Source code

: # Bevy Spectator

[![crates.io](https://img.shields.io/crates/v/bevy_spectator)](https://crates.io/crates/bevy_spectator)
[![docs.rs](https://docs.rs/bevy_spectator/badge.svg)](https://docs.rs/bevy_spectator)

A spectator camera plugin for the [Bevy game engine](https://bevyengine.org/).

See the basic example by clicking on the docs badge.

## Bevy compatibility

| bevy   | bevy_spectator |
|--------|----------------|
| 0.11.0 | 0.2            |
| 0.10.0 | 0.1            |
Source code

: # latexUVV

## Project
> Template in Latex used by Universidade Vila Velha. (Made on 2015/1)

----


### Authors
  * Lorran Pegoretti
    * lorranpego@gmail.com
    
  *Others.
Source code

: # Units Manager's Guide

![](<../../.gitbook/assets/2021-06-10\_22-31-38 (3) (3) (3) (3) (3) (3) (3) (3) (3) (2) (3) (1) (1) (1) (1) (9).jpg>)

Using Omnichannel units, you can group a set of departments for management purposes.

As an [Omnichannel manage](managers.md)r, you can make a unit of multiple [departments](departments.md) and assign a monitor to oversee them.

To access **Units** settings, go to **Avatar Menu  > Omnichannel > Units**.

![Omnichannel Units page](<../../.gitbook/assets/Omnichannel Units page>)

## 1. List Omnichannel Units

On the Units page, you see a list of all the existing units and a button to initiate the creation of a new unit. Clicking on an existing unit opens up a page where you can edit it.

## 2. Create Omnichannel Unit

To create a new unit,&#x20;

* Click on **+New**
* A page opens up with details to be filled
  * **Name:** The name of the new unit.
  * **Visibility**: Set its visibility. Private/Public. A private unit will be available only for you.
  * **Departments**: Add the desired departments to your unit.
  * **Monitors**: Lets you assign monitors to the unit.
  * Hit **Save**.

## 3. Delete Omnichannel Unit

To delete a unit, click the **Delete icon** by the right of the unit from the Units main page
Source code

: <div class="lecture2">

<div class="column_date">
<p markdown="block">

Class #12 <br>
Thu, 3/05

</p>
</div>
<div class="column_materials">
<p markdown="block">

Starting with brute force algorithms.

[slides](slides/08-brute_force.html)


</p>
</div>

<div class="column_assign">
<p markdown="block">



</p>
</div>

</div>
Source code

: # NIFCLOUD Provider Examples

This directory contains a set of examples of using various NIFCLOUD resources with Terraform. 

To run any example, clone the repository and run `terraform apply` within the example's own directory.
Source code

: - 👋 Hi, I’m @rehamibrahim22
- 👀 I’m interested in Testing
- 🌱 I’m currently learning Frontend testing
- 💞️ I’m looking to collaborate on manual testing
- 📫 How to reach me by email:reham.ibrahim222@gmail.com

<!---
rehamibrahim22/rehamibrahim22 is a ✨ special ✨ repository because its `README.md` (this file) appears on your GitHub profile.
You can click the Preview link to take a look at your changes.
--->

*To do:* The reply should hold only the lines of the listing above starting at the line containing "NIFCLOUD Provider Examples" and ending at the line containing "- 🌱 I’m currently learning Frontend testing", exactly as written.

*The completed task:*
: # NIFCLOUD Provider Examples

This directory contains a set of examples of using various NIFCLOUD resources with Terraform. 

To run any example, clone the repository and run `terraform apply` within the example's own directory.
Source code

: - 👋 Hi, I’m @rehamibrahim22
- 👀 I’m interested in Testing
- 🌱 I’m currently learning Frontend testing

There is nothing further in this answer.